The company posted lower revenue of US$133.6 million for the first half, a 9 percent decrease from US$147.6 million, on the absence of contribution from a leased-in vessel returned in the second quarter of fiscal year 2014, as well as slower activity in the offshore support vessel sector.
“The enlarged entity of EMAS Offshore has definitely positioned us to better ride out oil price volatility. While revenues and utilisation rates have declined due to market conditions, we have realised cost benefits and operational efficiencies from the business combination. We are also pleased that the FPSOs, which are largely insulated from the current depressed oil prices,
continue to contribute positively,” said Jon Dunstan, EMAS Offshore’s Chief Executive Officer.
In the Offshore Support and Accommodation Services division, offshore support vessel overall utilisation rate was 79% for the first half of the fiscal year, largely due to the weakness in the shallow water anchor handling, towing and supply vessels (AHTS) and shallow water platform support vessels (PSV) segments.
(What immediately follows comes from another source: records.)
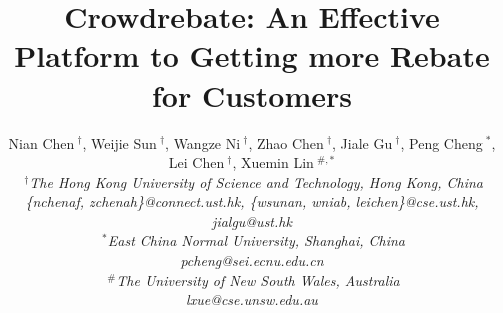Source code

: \documentclass[conference]{IEEEtran}
\title{Crowdrebate: An Effective Platform to Getting more Rebate for Customers}
\author{
	{Nian Chen{\small $~^{\dagger}$}, Weijie Sun{\small $~^{\dagger}$}, Wangze Ni{\small $~^{\dagger}$}, Zhao Chen{\small $~^{\dagger}$}, Jiale Gu{\small $~^{\dagger}$}, Peng Cheng{\small $~^{*}$}, Lei Chen{\small $~^{\dagger}$}, Xuemin Lin{\small $~^{\#,*}$}
	} \\
	\fontsize{10}{10}\selectfont\itshape
	$~^{\dagger}$The Hong Kong University of Science and Technology, Hong Kong, China\\
	\fontsize{9}{9}\selectfont\ttfamily\upshape
	\{nchenaf, zchenah\}@connect.ust.hk, \{wsunan, wniab, leichen\}@cse.ust.hk, jialgu@ust.hk\\
	\fontsize{10}{10}\selectfont\itshape
	$~^{*}$East China Normal University, Shanghai, China\\
	\fontsize{9}{9}\selectfont\ttfamily\upshape pcheng@sei.ecnu.edu.cn \\
	\fontsize{10}{10}\selectfont\itshape
	$~^{\#}$The University of New South Wales, Australia\\
	\fontsize{9}{9}\selectfont\ttfamily\upshape
	lxue@cse.unsw.edu.au\\
}
\begin{document}
\maketitle





%



\balance




\bgroup\small

\let\xxx=\bibitem\def\bibitem{\par\vspace{0mm}\xxx} %

\egroup

\nobalance
\newpage
\end{document}
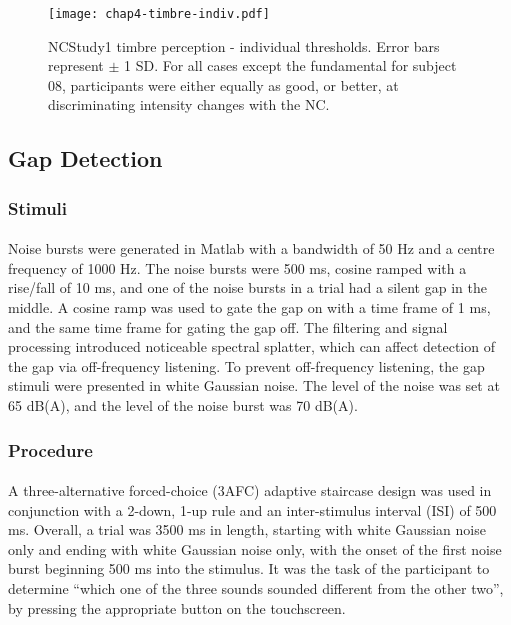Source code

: \begin{figure}[htp]
\begin{center}
\texttt{[image: chap4-timbre-indiv.pdf]} \\
\caption[NCStudy1 timbre perception - individual thresholds]{NCStudy1 timbre perception - individual thresholds.  Error bars represent $\pm$ 1 SD.  For all cases except the fundamental for subject 08, participants were either equally as good, or better, at discriminating intensity changes with the NC.}
\label{ch4-timbre-indiv}
\end{center}
\end{figure}

\subsection{Gap Detection}
\subsubsection{Stimuli}
\paragraph{}Noise bursts were generated in Matlab with a bandwidth of 50 Hz and a centre frequency of 1000 Hz.  The noise bursts were 500 ms, cosine ramped with a rise/fall of 10 ms, and one of the noise bursts in a trial had a silent gap in the middle.  A cosine ramp was used to gate the gap on with a time frame of 1 ms, and the same time frame for gating the gap off.  The filtering and signal processing introduced noticeable spectral splatter, which can affect detection of the gap via off-frequency listening.  To prevent off-frequency listening, the gap stimuli were presented in white Gaussian noise.  The level of the noise was set at 65 dB(A), and the level of the noise burst was 70 dB(A).
\subsubsection{Procedure}
\paragraph{}A three-alternative forced-choice (3AFC) adaptive staircase design \cite{Levitt1971} was used in conjunction with a 2-down, 1-up rule and an inter-stimulus interval (ISI) of 500 ms.  Overall, a trial was 3500 ms in length, starting with white Gaussian noise only and ending with white Gaussian noise only, with the onset of the first noise burst beginning 500 ms into the stimulus.  It was the task of the participant to determine ``which one of the three sounds sounded different from the other two'', by pressing the appropriate button on the touchscreen.

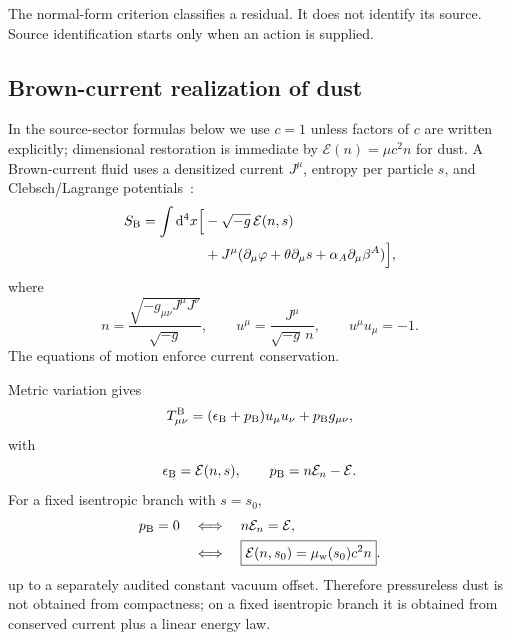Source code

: \documentclass[
  aps,
  prd,
  reprint,
  superscriptaddress,
  floatfix,
  nofootinbib,
  longbibliography
]{revtex4-2}
\theoremstyle{plain}
\theoremstyle{definition}
\theoremstyle{remark}
\newcommand{\dd}{\mathrm d}
\newcommand{\wind}{\mathrm w}
\newcommand{\Ecal}{\mathcal E}
\begin{document}
The normal-form criterion classifies a residual.  It does not identify its source.  Source identification starts only when an action is supplied.

\subsection{Brown-current realization of dust}

In the source-sector formulas below we use \(c=1\) unless factors of \(c\) are written explicitly; dimensional restoration is immediate by \(\Ecal(n)=\mu c^2n\) for dust.  A Brown-current fluid uses a densitized current \(J^\mu\), entropy per particle \(s\), and Clebsch/Lagrange potentials~\cite{Schutz1970,Brown1993}:
\begin{equation}
\begin{aligned}
S_{\rm B}=\int \dd^4x\Big[&-\sqrt{-g}\,\Ecal(n,s)\\
&+J^\mu(\partial_\mu\varphi+\theta\partial_\mu s+\alpha_A\partial_\mu\beta^A)\Big],
\end{aligned}
\label{eq:brown_action}
\end{equation}
where
\begin{equation}
n=\frac{\sqrt{-g_{\mu\nu}J^\mu J^\nu}}{\sqrt{-g}},
\qquad
u^\mu=\frac{J^\mu}{\sqrt{-g}\,n},
\qquad
u^\mu u_\mu=-1.
\end{equation}
The equations of motion enforce current conservation.

Metric variation gives
\begin{equation}
T^{\rm B}_{\mu\nu}=(\epsilon_{\rm B}+p_{\rm B})u_\mu u_\nu+p_{\rm B}g_{\mu\nu},
\label{eq:brown_stress}
\end{equation}
with
\begin{equation}
\epsilon_{\rm B}=\Ecal(n,s),
\qquad
p_{\rm B}=n\Ecal_n-\Ecal.
\label{eq:brown_pressure}
\end{equation}
For a fixed isentropic branch with \(s=s_0\),
\begin{equation}
\begin{aligned}
p_{\rm B}=0
&\quad\Longleftrightarrow\quad
n\Ecal_n=\Ecal,\\
&\quad\Longleftrightarrow\quad
\boxed{\Ecal(n,s_0)=\mu_{\wind}(s_0)c^2 n}.
\end{aligned}
\label{eq:dust_law}
\end{equation}
up to a separately audited constant vacuum offset.  Therefore pressureless dust is not obtained from compactness; on a fixed isentropic branch it is obtained from conserved current plus a linear energy law.
\end{document}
However, the company sees ongoing demand for deep water capable AHTS, where utilisation rate remains above 90%.
In the Offshore Production Services division, the two floating production, storage and offloading (FPSO) vessels, Perisai Kamelia and Lewek EMAS, continue to perform well, maintaining high operational uptime of almost 100%, a testament to the division’s operational excellence.
The company has taken steps to strengthen its balance sheet, and net gearing ratio is improved from 1.28x as at 31 August 2014 to 1.01x.
“Under the current circumstance we are taking a more cautious view for the ensuing quarters. However, we have taken steps to maintain our operational performance, which include exercising and implementing ongoing cost-optimisation initiatives, and focusing on operational excellence. These strategies will serve to protect our bottom line. Moving forward, we will ensure that we continue to improve operational efficiency with an added focus on sustaining vessel utilisation,” said Dunstan.